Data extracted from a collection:
◇ ◇ ◇ ◇

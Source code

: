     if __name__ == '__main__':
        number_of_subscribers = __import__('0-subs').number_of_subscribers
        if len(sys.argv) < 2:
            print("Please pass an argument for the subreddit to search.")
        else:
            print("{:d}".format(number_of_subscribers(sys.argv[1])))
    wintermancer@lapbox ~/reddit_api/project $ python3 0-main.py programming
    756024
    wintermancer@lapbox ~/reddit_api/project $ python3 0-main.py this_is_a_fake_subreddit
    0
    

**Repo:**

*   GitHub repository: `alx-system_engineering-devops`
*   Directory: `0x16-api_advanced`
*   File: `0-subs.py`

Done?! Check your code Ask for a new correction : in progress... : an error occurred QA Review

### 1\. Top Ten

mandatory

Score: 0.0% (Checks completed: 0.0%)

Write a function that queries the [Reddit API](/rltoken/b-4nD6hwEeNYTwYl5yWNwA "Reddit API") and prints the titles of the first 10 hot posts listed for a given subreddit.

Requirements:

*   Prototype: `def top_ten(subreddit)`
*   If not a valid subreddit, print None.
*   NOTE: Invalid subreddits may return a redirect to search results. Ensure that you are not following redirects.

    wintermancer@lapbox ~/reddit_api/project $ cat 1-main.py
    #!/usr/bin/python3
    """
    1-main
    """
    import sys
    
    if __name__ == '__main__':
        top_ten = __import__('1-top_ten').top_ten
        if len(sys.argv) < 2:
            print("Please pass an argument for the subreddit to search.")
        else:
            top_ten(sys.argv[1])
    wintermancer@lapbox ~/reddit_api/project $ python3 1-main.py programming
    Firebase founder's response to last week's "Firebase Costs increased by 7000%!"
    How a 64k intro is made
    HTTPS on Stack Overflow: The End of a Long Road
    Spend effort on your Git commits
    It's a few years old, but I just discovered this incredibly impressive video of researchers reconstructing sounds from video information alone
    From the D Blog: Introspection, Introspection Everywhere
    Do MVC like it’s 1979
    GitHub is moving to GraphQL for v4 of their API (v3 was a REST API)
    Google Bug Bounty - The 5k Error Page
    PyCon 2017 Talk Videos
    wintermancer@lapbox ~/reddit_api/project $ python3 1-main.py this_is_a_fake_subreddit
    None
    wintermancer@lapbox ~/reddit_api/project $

◇ ◇ ◇ ◇

Report every line of the data in which "argv" appears.

> RESPONSE AREA
        if len(sys.argv) < 2:
            print("{:d}".format(number_of_subscribers(sys.argv[1])))
        if len(sys.argv) < 2:
            top_ten(sys.argv[1])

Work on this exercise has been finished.